Himself, he set the example.  Knife in hand, while Emilio held the lamp for him, he crumbled the seals on one of the goat-skins, then cut the leather thong that secured the neck, and quickly unwound it.  He dragged the sack to the black pit and tipped it up.

With a gulp and a gurgle, the precious old wine, clear ruby under the dim light, gushed away down the steaming shaft that plunged to the River of Night.

“Oh, faith now, but that’s a damned shame, sir!” Bohannan protested, rubbing an ugly welt on his brow.  His voice was thick, dull, unnatural.  Madness glimmered in his blinking eyes.  “With the blessed tongue of me parched to a cinder!  And wine like that!  Here, sir—­take a handful of diamonds, or whatever, and give me just one little drink!”

’"’Bristol!  Restrain that man!” the Master ordered.  “If you can’t handle him, get help!”

As a couple of Legionaries laid hands on the major, another voice spoke up.  It was that of Ferrara, the Italian ace: 

“The major is right, sir, in spite of all!  Good wine in our throats would make death less bitter.  ’We who are about to die, salute thee’—­and ask wine!”

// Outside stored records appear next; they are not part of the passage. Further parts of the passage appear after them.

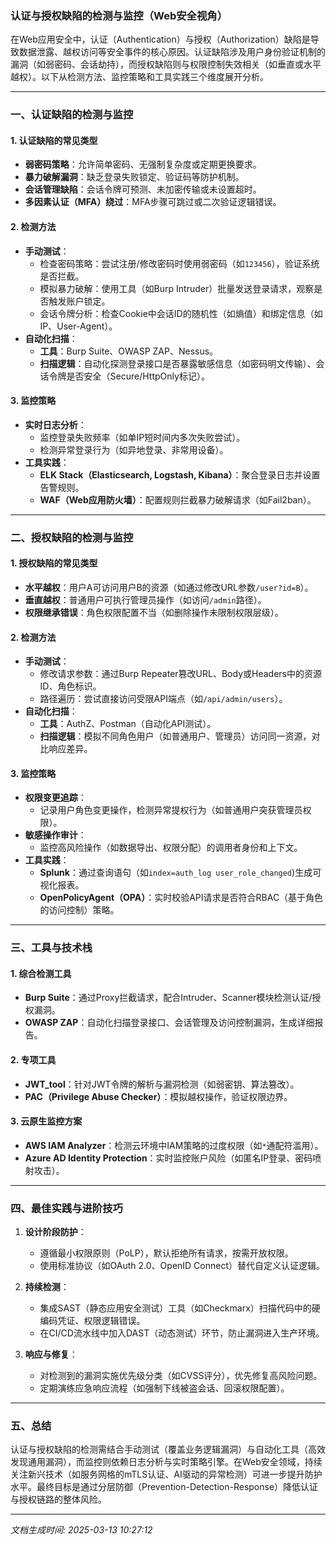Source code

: 

### 认证与授权缺陷的检测与监控（Web安全视角）

在Web应用安全中，认证（Authentication）与授权（Authorization）缺陷是导致数据泄露、越权访问等安全事件的核心原因。认证缺陷涉及用户身份验证机制的漏洞（如弱密码、会话劫持），而授权缺陷则与权限控制失效相关（如垂直或水平越权）。以下从检测方法、监控策略和工具实践三个维度展开分析。

---

### 一、认证缺陷的检测与监控

#### 1. **认证缺陷的常见类型**
   - **弱密码策略**：允许简单密码、无强制复杂度或定期更换要求。
   - **暴力破解漏洞**：缺乏登录失败锁定、验证码等防护机制。
   - **会话管理缺陷**：会话令牌可预测、未加密传输或未设置超时。
   - **多因素认证（MFA）绕过**：MFA步骤可跳过或二次验证逻辑错误。

#### 2. **检测方法**
   - **手动测试**：
     - 检查密码策略：尝试注册/修改密码时使用弱密码（如`123456`），验证系统是否拦截。
     - 模拟暴力破解：使用工具（如Burp Intruder）批量发送登录请求，观察是否触发账户锁定。
     - 会话令牌分析：检查Cookie中会话ID的随机性（如熵值）和绑定信息（如IP、User-Agent）。
   - **自动化扫描**：
     - **工具**：Burp Suite、OWASP ZAP、Nessus。
     - **扫描逻辑**：自动化探测登录接口是否暴露敏感信息（如密码明文传输）、会话令牌是否安全（Secure/HttpOnly标记）。

#### 3. **监控策略**
   - **实时日志分析**：
     - 监控登录失败频率（如单IP短时间内多次失败尝试）。
     - 检测异常登录行为（如异地登录、非常用设备）。
   - **工具实践**：
     - **ELK Stack（Elasticsearch, Logstash, Kibana）**：聚合登录日志并设置告警规则。
     - **WAF（Web应用防火墙）**：配置规则拦截暴力破解请求（如Fail2ban）。

---

### 二、授权缺陷的检测与监控

#### 1. **授权缺陷的常见类型**
   - **水平越权**：用户A可访问用户B的资源（如通过修改URL参数`/user?id=B`）。
   - **垂直越权**：普通用户可执行管理员操作（如访问`/admin`路径）。
   - **权限继承错误**：角色权限配置不当（如删除操作未限制权限层级）。

#### 2. **检测方法**
   - **手动测试**：
     - 修改请求参数：通过Burp Repeater篡改URL、Body或Headers中的资源ID、角色标识。
     - 路径遍历：尝试直接访问受限API端点（如`/api/admin/users`）。
   - **自动化扫描**：
     - **工具**：AuthZ、Postman（自动化API测试）。
     - **扫描逻辑**：模拟不同角色用户（如普通用户、管理员）访问同一资源，对比响应差异。

#### 3. **监控策略**
   - **权限变更追踪**：
     - 记录用户角色变更操作，检测异常提权行为（如普通用户突获管理员权限）。
   - **敏感操作审计**：
     - 监控高风险操作（如数据导出、权限分配）的调用者身份和上下文。
   - **工具实践**：
     - **Splunk**：通过查询语句（如`index=auth_log user_role_changed`)生成可视化报表。
     - **OpenPolicyAgent（OPA）**：实时校验API请求是否符合RBAC（基于角色的访问控制）策略。

---

### 三、工具与技术栈

#### 1. **综合检测工具**
   - **Burp Suite**：通过Proxy拦截请求，配合Intruder、Scanner模块检测认证/授权漏洞。
   - **OWASP ZAP**：自动化扫描登录接口、会话管理及访问控制漏洞，生成详细报告。

#### 2. **专项工具**
   - **JWT_tool**：针对JWT令牌的解析与漏洞检测（如弱密钥、算法篡改）。
   - **PAC（Privilege Abuse Checker）**：模拟越权操作，验证权限边界。

#### 3. **云原生监控方案**
   - **AWS IAM Analyzer**：检测云环境中IAM策略的过度权限（如`*`通配符滥用）。
   - **Azure AD Identity Protection**：实时监控账户风险（如匿名IP登录、密码喷射攻击）。

---

### 四、最佳实践与进阶技巧

1. **设计阶段防护**：
   - 遵循最小权限原则（PoLP），默认拒绝所有请求，按需开放权限。
   - 使用标准协议（如OAuth 2.0、OpenID Connect）替代自定义认证逻辑。

2. **持续检测**：
   - 集成SAST（静态应用安全测试）工具（如Checkmarx）扫描代码中的硬编码凭证、权限逻辑错误。
   - 在CI/CD流水线中加入DAST（动态测试）环节，防止漏洞进入生产环境。

3. **响应与修复**：
   - 对检测到的漏洞实施优先级分类（如CVSS评分），优先修复高风险问题。
   - 定期演练应急响应流程（如强制下线被盗会话、回滚权限配置）。

---

### 五、总结

认证与授权缺陷的检测需结合手动测试（覆盖业务逻辑漏洞）与自动化工具（高效发现通用漏洞），而监控则依赖日志分析与实时策略引擎。在Web安全领域，持续关注新兴技术（如服务网格的mTLS认证、AI驱动的异常检测）可进一步提升防护水平。最终目标是通过分层防御（Prevention-Detection-Response）降低认证与授权链路的整体风险。

---

*文档生成时间: 2025-03-13 10:27:12*













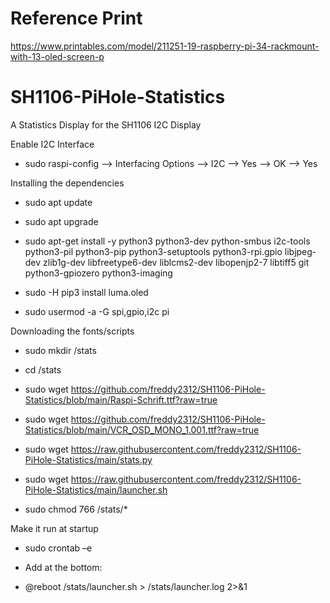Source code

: # Reference Print
https://www.printables.com/model/211251-19-raspberry-pi-34-rackmount-with-13-oled-screen-p

# SH1106-PiHole-Statistics
A Statistics Display for the SH1106 I2C Display


Enable I2C Interface
- sudo raspi-config --> Interfacing Options --> I2C --> Yes --> OK --> Yes
 

Installing the dependencies 
- sudo apt update
- sudo apt upgrade

- sudo apt-get install -y python3 python3-dev python-smbus i2c-tools python3-pil python3-pip python3-setuptools python3-rpi.gpio libjpeg-dev zlib1g-dev libfreetype6-dev liblcms2-dev libopenjp2-7 libtiff5 git python3-gpiozero python3-imaging
- sudo -H pip3 install luma.oled
- sudo usermod -a -G spi,gpio,i2c pi

Downloading the fonts/scripts
- sudo mkdir /stats
- cd /stats 

- sudo wget https://github.com/freddy2312/SH1106-PiHole-Statistics/blob/main/Raspi-Schrift.ttf?raw=true

- sudo wget https://github.com/freddy2312/SH1106-PiHole-Statistics/blob/main/VCR_OSD_MONO_1.001.ttf?raw=true

- sudo wget https://raw.githubusercontent.com/freddy2312/SH1106-PiHole-Statistics/main/stats.py

- sudo wget https://raw.githubusercontent.com/freddy2312/SH1106-PiHole-Statistics/main/launcher.sh
 
- sudo chmod 766 /stats/*

Make it run at startup
- sudo crontab –e

- Add at the bottom:
- @reboot /stats/launcher.sh > /stats/launcher.log 2>&1

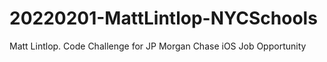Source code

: # 20220201-MattLintlop-NYCSchools
Matt Lintlop. Code Challenge for JP Morgan Chase iOS Job Opportunity
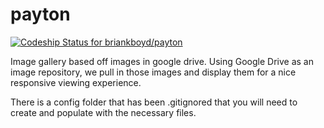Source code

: # payton
[ ![Codeship Status for briankboyd/payton](https://codeship.com/projects/c805bdf0-984e-0132-2e69-662fc3dfee0d/status?branch=master)](https://codeship.com/projects/63361) 

Image gallery based off images in google drive.
Using Google Drive as an image repository, we pull in those images and display them for a nice responsive viewing experience.

There is a config folder that has been .gitignored that you will need to create and populate with the necessary files. 

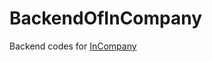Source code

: # BackendOfInCompany

Backend codes for  <a href="https://github.com/kurular4/InCompany"> InCompany </a>
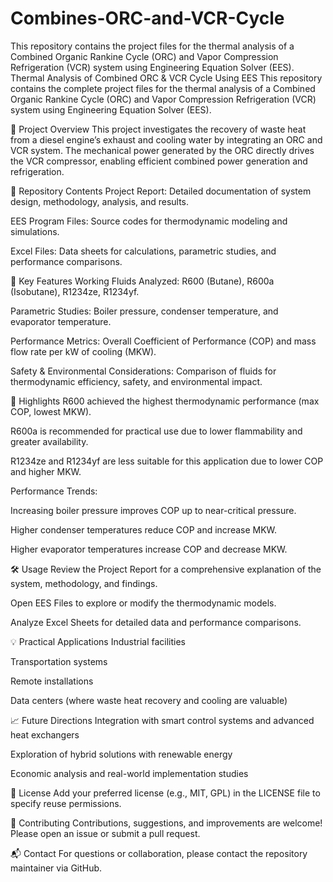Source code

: # Combines-ORC-and-VCR-Cycle
This repository contains the project files for the thermal analysis of a Combined Organic Rankine Cycle (ORC) and Vapor Compression Refrigeration (VCR) system using Engineering Equation Solver (EES). 
Thermal Analysis of Combined ORC & VCR Cycle Using EES
This repository contains the complete project files for the thermal analysis of a Combined Organic Rankine Cycle (ORC) and Vapor Compression Refrigeration (VCR) system using Engineering Equation Solver (EES).

📄 Project Overview
This project investigates the recovery of waste heat from a diesel engine’s exhaust and cooling water by integrating an ORC and VCR system. The mechanical power generated by the ORC directly drives the VCR compressor, enabling efficient combined power generation and refrigeration.

📁 Repository Contents
Project Report: Detailed documentation of system design, methodology, analysis, and results.

EES Program Files: Source codes for thermodynamic modeling and simulations.

Excel Files: Data sheets for calculations, parametric studies, and performance comparisons.

🚀 Key Features
Working Fluids Analyzed: R600 (Butane), R600a (Isobutane), R1234ze, R1234yf.

Parametric Studies: Boiler pressure, condenser temperature, and evaporator temperature.

Performance Metrics: Overall Coefficient of Performance (COP) and mass flow rate per kW of cooling (MKW).

Safety & Environmental Considerations: Comparison of fluids for thermodynamic efficiency, safety, and environmental impact.

🌟 Highlights
R600 achieved the highest thermodynamic performance (max COP, lowest MKW).

R600a is recommended for practical use due to lower flammability and greater availability.

R1234ze and R1234yf are less suitable for this application due to lower COP and higher MKW.

Performance Trends:

Increasing boiler pressure improves COP up to near-critical pressure.

Higher condenser temperatures reduce COP and increase MKW.

Higher evaporator temperatures increase COP and decrease MKW.

🛠️ Usage
Review the Project Report for a comprehensive explanation of the system, methodology, and findings.

Open EES Files to explore or modify the thermodynamic models.

Analyze Excel Sheets for detailed data and performance comparisons.

💡 Practical Applications
Industrial facilities

Transportation systems

Remote installations

Data centers (where waste heat recovery and cooling are valuable)

📈 Future Directions
Integration with smart control systems and advanced heat exchangers

Exploration of hybrid solutions with renewable energy

Economic analysis and real-world implementation studies

📜 License
Add your preferred license (e.g., MIT, GPL) in the LICENSE file to specify reuse permissions.

🤝 Contributing
Contributions, suggestions, and improvements are welcome! Please open an issue or submit a pull request.

📬 Contact
For questions or collaboration, please contact the repository maintainer via GitHub.
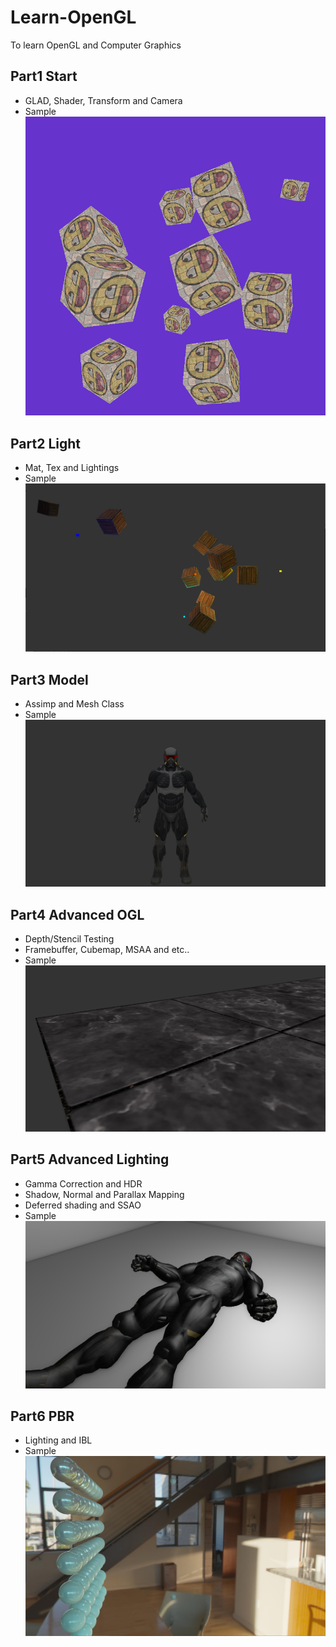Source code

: # Learn-OpenGL
To learn OpenGL and Computer Graphics
## Part1 Start
- GLAD, Shader, Transform and Camera
- Sample
![](./img/part1.png)
## Part2 Light
- Mat, Tex and Lightings
- Sample
![](./img/part2.png)
## Part3 Model
- Assimp and Mesh Class
- Sample
![](./img/part3.png)
## Part4 Advanced OGL
- Depth/Stencil Testing
- Framebuffer, Cubemap, MSAA and etc..
- Sample
![](./img/part4.png)
## Part5 Advanced Lighting
- Gamma Correction and HDR
- Shadow, Normal and Parallax Mapping
- Deferred shading and SSAO
- Sample
![](./img/part5.png)
## Part6 PBR
- Lighting and IBL
- Sample
![](./img/part6.png)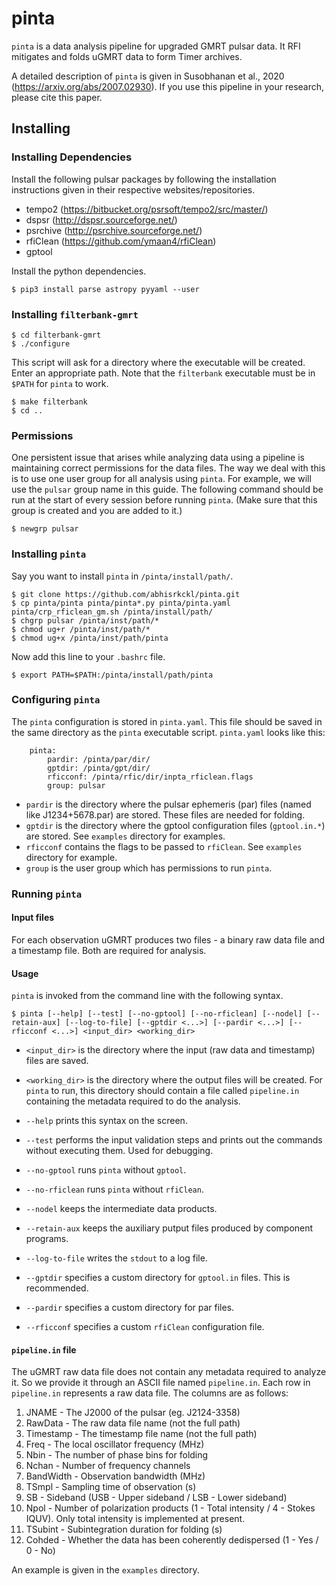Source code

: # pinta
`pinta` is a data analysis pipeline for upgraded GMRT pulsar data. It RFI mitigates and folds uGMRT data to form Timer archives. 

A detailed description of `pinta` is given in 
Susobhanan et al., 2020 (https://arxiv.org/abs/2007.02930).
If you use this pipeline in your research, please cite this paper.

## Installing

### Installing Dependencies

Install the following pulsar packages by following the installation instructions given in their respective websites/repositories.
- tempo2 (https://bitbucket.org/psrsoft/tempo2/src/master/)
- dspsr (http://dspsr.sourceforge.net/)
- psrchive (http://psrchive.sourceforge.net/)
- rfiClean (https://github.com/ymaan4/rfiClean)
- gptool

Install the python dependencies.

    $ pip3 install parse astropy pyyaml --user

### Installing `filterbank-gmrt`

    $ cd filterbank-gmrt
    $ ./configure

This script will ask for a directory where the executable will be created. Enter an appropriate path.
Note that the `filterbank` executable must be in `$PATH` for `pinta` to work. 
 
    $ make filterbank
    $ cd ..

### Permissions

One persistent issue that arises while analyzing data using a pipeline is maintaining correct permissions for the data files. 
The way we deal with this is to use one user group for all analysis using `pinta`. 
For example, we will use the `pulsar` group name in this guide. The following command should be run at the start of every session before running `pinta`.
(Make sure that this group is created and you are added to it.)

    $ newgrp pulsar

### Installing `pinta`

Say you want to install `pinta` in `/pinta/install/path/`. 

    $ git clone https://github.com/abhisrkckl/pinta.git
    $ cp pinta/pinta pinta/pinta*.py pinta/pinta.yaml pinta/crp_rficlean_gm.sh /pinta/install/path/
    $ chgrp pulsar /pinta/inst/path/*
    $ chmod ug+r /pinta/inst/path/*
    $ chmod ug+x /pinta/inst/path/pinta

Now add this line to your `.bashrc` file.

    $ export PATH=$PATH:/pinta/install/path/pinta

### Configuring `pinta`

The `pinta` configuration is stored in `pinta.yaml`. This file should be saved in the same directory as the `pinta` executable script. `pinta.yaml` looks like this:
    
        pinta:
            pardir: /pinta/par/dir/
            gptdir: /pinta/gpt/dir/
            rficconf: /pinta/rfic/dir/inpta_rficlean.flags
            group: pulsar

- `pardir` is the directory where the pulsar ephemeris (par) files (named like J1234+5678.par) are stored. These files are needed for folding.
- `gptdir` is the directory where the gptool configuration files (`gptool.in.*`) are stored. See `examples` directory for examples.
- `rficconf` contains the flags to be passed to `rfiClean`. See `examples` directory for example.
- `group` is the user group which has permissions to run `pinta`.

### Running `pinta`

#### Input files

For each observation uGMRT produces two files - a binary raw data file and a timestamp file. Both are required for analysis.

#### Usage

`pinta` is invoked from the command line with the following syntax.

    $ pinta [--help] [--test] [--no-gptool] [--no-rficlean] [--nodel] [--retain-aux] [--log-to-file] [--gptdir <...>] [--pardir <...>] [--rficconf <...>] <input_dir> <working_dir>

- `<input_dir>` is the directory where the input (raw data and timestamp) files are saved.
- `<working_dir>` is the directory where the output files will be created. For `pinta` to run, this directory should contain a file called `pipeline.in` containing the metadata required to do the analysis.

- `--help` prints this syntax on the screen.
- `--test` performs the input validation steps and prints out the commands without executing them. Used for debugging.
- `--no-gptool` runs `pinta` without `gptool`.
- `--no-rficlean` runs `pinta` without `rfiClean`.
- `--nodel` keeps the intermediate data products.
- `--retain-aux` keeps the auxiliary putput files produced by component programs.
- `--log-to-file` writes the `stdout` to a log file.
- `--gptdir` specifies a custom directory for `gptool.in` files. This is recommended.
- `--pardir` specifies a custom directory for par files. 
- `--rficconf` specifies a custom `rfiClean` configuration file. 

#### `pipeline.in` file

The uGMRT raw data file does not contain any metadata required to analyze it. So we provide it through an ASCII file named `pipeline.in`.
Each row in `pipeline.in` represents a raw data file. The columns are as follows:
    
1. JNAME - The J2000 of the pulsar (eg. J2124-3358)
2. RawData - The raw data file name (not the full path)
3. Timestamp - The timestamp file name (not the full path)
4. Freq - The local oscillator frequency (MHz)
5. Nbin - The number of phase bins for folding
6. Nchan - Number of frequency channels
7. BandWidth - Observation bandwidth (MHz)
8. TSmpl - Sampling time of observation (s)
9. SB - Sideband (USB - Upper sideband / LSB - Lower sideband)
10. Npol - Number of polarization products (1 - Total intensity / 4 - Stokes IQUV). Only total intensity is implemented at present.
11. TSubint - Subintegration duration for folding (s)
12. Cohded - Whether the data has been coherently dedispersed (1 - Yes / 0 - No)

An example is given in the `examples` directory.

The Master peered sharply from beneath black brows.  Discipline seemed crumbling.  Now at what might be, perhaps, the last minute of his command, was the Master’s word to be made light of?  Were his orders to be gainsaid?

“No wine!” he flung at all of them, his voice tense as wire.  “Who says we are about to die?  Why, there may be a fighting chance, even yet!  This underground river may come to light, somewhere.  And if it does, it may bear us back to day, again.

“But the confusion of wine may just turn the scale against our getting through.  No wine!  We started on that basis.  That’s the basis we’re going through on.  No wine, I say—­no wine!”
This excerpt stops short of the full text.